* DATA EXTRACTS *
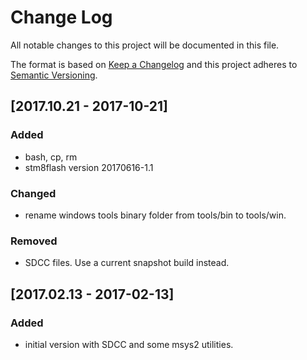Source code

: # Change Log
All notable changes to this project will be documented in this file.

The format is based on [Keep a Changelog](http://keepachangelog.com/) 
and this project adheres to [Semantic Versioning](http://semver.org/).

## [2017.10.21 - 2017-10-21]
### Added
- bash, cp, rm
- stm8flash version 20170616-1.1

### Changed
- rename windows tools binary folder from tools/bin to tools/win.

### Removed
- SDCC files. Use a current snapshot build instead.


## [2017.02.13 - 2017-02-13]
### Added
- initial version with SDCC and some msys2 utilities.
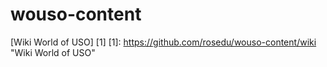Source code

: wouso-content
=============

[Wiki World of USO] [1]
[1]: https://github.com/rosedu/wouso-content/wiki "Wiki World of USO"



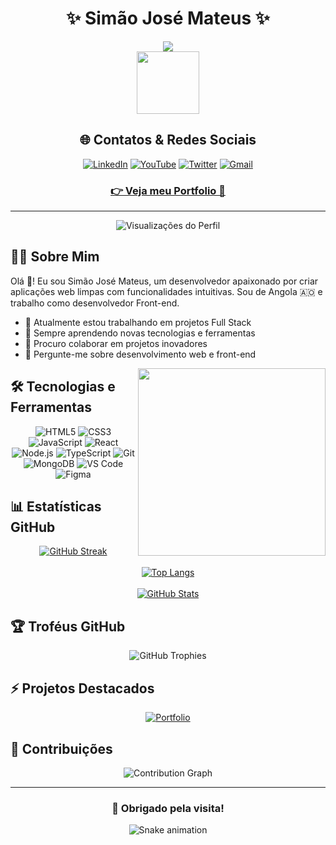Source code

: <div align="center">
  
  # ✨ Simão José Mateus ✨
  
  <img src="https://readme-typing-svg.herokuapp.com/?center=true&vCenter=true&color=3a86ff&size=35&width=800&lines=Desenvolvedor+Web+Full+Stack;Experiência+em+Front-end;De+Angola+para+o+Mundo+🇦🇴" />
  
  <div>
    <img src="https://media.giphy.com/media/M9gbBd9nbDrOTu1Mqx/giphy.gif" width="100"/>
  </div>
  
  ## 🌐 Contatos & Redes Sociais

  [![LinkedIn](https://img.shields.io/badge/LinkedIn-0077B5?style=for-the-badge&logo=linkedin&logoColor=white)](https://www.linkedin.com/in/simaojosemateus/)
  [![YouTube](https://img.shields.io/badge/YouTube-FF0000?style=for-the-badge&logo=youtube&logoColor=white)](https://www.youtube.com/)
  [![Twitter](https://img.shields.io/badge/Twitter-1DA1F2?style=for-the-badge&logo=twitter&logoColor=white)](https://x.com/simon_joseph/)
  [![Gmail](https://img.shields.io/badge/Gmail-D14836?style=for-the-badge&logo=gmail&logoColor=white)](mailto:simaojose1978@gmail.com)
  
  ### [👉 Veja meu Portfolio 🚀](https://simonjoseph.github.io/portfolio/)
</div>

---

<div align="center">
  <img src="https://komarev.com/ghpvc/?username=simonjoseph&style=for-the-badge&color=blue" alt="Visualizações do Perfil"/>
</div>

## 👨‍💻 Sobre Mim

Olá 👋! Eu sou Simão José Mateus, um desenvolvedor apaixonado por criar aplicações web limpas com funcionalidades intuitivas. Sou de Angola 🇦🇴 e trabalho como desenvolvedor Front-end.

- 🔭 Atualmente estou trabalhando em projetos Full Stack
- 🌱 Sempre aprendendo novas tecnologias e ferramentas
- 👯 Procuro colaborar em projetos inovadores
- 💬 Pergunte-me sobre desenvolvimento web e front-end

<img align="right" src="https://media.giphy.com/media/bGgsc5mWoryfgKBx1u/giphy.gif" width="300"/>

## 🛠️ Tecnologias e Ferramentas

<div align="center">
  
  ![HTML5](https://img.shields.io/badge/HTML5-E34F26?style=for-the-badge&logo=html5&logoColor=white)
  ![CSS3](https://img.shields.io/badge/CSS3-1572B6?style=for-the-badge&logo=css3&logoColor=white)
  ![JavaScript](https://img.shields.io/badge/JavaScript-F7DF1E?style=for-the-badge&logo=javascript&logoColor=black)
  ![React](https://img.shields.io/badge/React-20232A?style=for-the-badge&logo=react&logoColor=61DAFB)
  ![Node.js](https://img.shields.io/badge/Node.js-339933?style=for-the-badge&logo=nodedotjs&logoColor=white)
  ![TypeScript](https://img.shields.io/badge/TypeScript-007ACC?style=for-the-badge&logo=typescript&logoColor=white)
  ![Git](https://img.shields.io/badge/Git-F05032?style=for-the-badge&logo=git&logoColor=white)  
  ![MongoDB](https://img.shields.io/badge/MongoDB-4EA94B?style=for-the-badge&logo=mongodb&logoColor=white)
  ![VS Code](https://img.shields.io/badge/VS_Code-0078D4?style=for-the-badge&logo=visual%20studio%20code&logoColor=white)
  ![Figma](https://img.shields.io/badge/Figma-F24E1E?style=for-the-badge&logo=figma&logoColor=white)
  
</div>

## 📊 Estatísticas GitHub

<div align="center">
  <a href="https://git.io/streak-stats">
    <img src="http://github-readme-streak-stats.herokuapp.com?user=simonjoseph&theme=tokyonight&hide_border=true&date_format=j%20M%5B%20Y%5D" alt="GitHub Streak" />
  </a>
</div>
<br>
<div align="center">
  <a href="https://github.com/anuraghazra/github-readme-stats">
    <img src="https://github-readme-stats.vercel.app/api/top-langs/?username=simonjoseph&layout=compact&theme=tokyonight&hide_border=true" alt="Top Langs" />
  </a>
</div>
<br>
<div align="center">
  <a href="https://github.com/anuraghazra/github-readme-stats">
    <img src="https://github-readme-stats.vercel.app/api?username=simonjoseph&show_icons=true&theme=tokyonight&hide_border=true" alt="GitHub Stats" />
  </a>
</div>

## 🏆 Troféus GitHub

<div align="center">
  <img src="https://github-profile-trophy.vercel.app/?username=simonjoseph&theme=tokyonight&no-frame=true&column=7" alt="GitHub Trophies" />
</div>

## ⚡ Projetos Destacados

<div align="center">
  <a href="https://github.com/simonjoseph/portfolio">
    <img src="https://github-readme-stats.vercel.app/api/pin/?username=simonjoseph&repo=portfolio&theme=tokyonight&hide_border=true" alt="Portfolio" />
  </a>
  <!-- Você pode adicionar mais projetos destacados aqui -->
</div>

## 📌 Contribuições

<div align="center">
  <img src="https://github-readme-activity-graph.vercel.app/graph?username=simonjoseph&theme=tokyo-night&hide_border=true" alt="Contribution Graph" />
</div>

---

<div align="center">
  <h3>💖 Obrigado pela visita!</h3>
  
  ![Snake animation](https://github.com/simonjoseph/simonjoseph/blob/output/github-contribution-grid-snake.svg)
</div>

* WORK INSTRUCTIONS *
Please set down the whole listing above exactly and skip every picture.

* EXERCISE ANSWER *
Source code

: # Change Log
All notable changes to this project will be documented in this file.

The format is based on [Keep a Changelog](http://keepachangelog.com/) 
and this project adheres to [Semantic Versioning](http://semver.org/).

## [2017.10.21 - 2017-10-21]
### Added
- bash, cp, rm
- stm8flash version 20170616-1.1

### Changed
- rename windows tools binary folder from tools/bin to tools/win.

### Removed
- SDCC files. Use a current snapshot build instead.


## [2017.02.13 - 2017-02-13]
### Added
- initial version with SDCC and some msys2 utilities.
Source code

: wouso-content
=============

[Wiki World of USO] [1]
[1]: https://github.com/rosedu/wouso-content/wiki "Wiki World of USO"



Source code

: <div align="center">
  
  # ✨ Simão José Mateus ✨
  
  <img src="https://readme-typing-svg.herokuapp.com/?center=true&vCenter=true&color=3a86ff&size=35&width=800&lines=Desenvolvedor+Web+Full+Stack;Experiência+em+Front-end;De+Angola+para+o+Mundo+🇦🇴" />
  
  <div>
    <img src="https://media.giphy.com/media/M9gbBd9nbDrOTu1Mqx/giphy.gif" width="100"/>
  </div>
  
  ## 🌐 Contatos & Redes Sociais

  [![LinkedIn](https://img.shields.io/badge/LinkedIn-0077B5?style=for-the-badge&logo=linkedin&logoColor=white)](https://www.linkedin.com/in/simaojosemateus/)
  [![YouTube](https://img.shields.io/badge/YouTube-FF0000?style=for-the-badge&logo=youtube&logoColor=white)](https://www.youtube.com/)
  [![Twitter](https://img.shields.io/badge/Twitter-1DA1F2?style=for-the-badge&logo=twitter&logoColor=white)](https://x.com/simon_joseph/)
  [![Gmail](https://img.shields.io/badge/Gmail-D14836?style=for-the-badge&logo=gmail&logoColor=white)](mailto:simaojose1978@gmail.com)
  
  ### [👉 Veja meu Portfolio 🚀](https://simonjoseph.github.io/portfolio/)
</div>

---

<div align="center">
  <img src="https://komarev.com/ghpvc/?username=simonjoseph&style=for-the-badge&color=blue" alt="Visualizações do Perfil"/>
</div>

## 👨‍💻 Sobre Mim

Olá 👋! Eu sou Simão José Mateus, um desenvolvedor apaixonado por criar aplicações web limpas com funcionalidades intuitivas. Sou de Angola 🇦🇴 e trabalho como desenvolvedor Front-end.

- 🔭 Atualmente estou trabalhando em projetos Full Stack
- 🌱 Sempre aprendendo novas tecnologias e ferramentas
- 👯 Procuro colaborar em projetos inovadores
- 💬 Pergunte-me sobre desenvolvimento web e front-end

<img align="right" src="https://media.giphy.com/media/bGgsc5mWoryfgKBx1u/giphy.gif" width="300"/>

## 🛠️ Tecnologias e Ferramentas

<div align="center">
  
  ![HTML5](https://img.shields.io/badge/HTML5-E34F26?style=for-the-badge&logo=html5&logoColor=white)
  ![CSS3](https://img.shields.io/badge/CSS3-1572B6?style=for-the-badge&logo=css3&logoColor=white)
  ![JavaScript](https://img.shields.io/badge/JavaScript-F7DF1E?style=for-the-badge&logo=javascript&logoColor=black)
  ![React](https://img.shields.io/badge/React-20232A?style=for-the-badge&logo=react&logoColor=61DAFB)
  ![Node.js](https://img.shields.io/badge/Node.js-339933?style=for-the-badge&logo=nodedotjs&logoColor=white)
  ![TypeScript](https://img.shields.io/badge/TypeScript-007ACC?style=for-the-badge&logo=typescript&logoColor=white)
  ![Git](https://img.shields.io/badge/Git-F05032?style=for-the-badge&logo=git&logoColor=white)  
  ![MongoDB](https://img.shields.io/badge/MongoDB-4EA94B?style=for-the-badge&logo=mongodb&logoColor=white)
  ![VS Code](https://img.shields.io/badge/VS_Code-0078D4?style=for-the-badge&logo=visual%20studio%20code&logoColor=white)
  ![Figma](https://img.shields.io/badge/Figma-F24E1E?style=for-the-badge&logo=figma&logoColor=white)
  
</div>

## 📊 Estatísticas GitHub

<div align="center">
  <a href="https://git.io/streak-stats">
    <img src="http://github-readme-streak-stats.herokuapp.com?user=simonjoseph&theme=tokyonight&hide_border=true&date_format=j%20M%5B%20Y%5D" alt="GitHub Streak" />
  </a>
</div>
<br>
<div align="center">
  <a href="https://github.com/anuraghazra/github-readme-stats">
    <img src="https://github-readme-stats.vercel.app/api/top-langs/?username=simonjoseph&layout=compact&theme=tokyonight&hide_border=true" alt="Top Langs" />
  </a>
</div>
<br>
<div align="center">
  <a href="https://github.com/anuraghazra/github-readme-stats">
    <img src="https://github-readme-stats.vercel.app/api?username=simonjoseph&show_icons=true&theme=tokyonight&hide_border=true" alt="GitHub Stats" />
  </a>
</div>

## 🏆 Troféus GitHub

<div align="center">
  <img src="https://github-profile-trophy.vercel.app/?username=simonjoseph&theme=tokyonight&no-frame=true&column=7" alt="GitHub Trophies" />
</div>

## ⚡ Projetos Destacados

<div align="center">
  <a href="https://github.com/simonjoseph/portfolio">
    <img src="https://github-readme-stats.vercel.app/api/pin/?username=simonjoseph&repo=portfolio&theme=tokyonight&hide_border=true" alt="Portfolio" />
  </a>
  <!-- Você pode adicionar mais projetos destacados aqui -->
</div>

## 📌 Contribuições

<div align="center">
  <img src="https://github-readme-activity-graph.vercel.app/graph?username=simonjoseph&theme=tokyo-night&hide_border=true" alt="Contribution Graph" />
</div>

---

<div align="center">
  <h3>💖 Obrigado pela visita!</h3>
  
  ![Snake animation](https://github.com/simonjoseph/simonjoseph/blob/output/github-contribution-grid-snake.svg)
</div>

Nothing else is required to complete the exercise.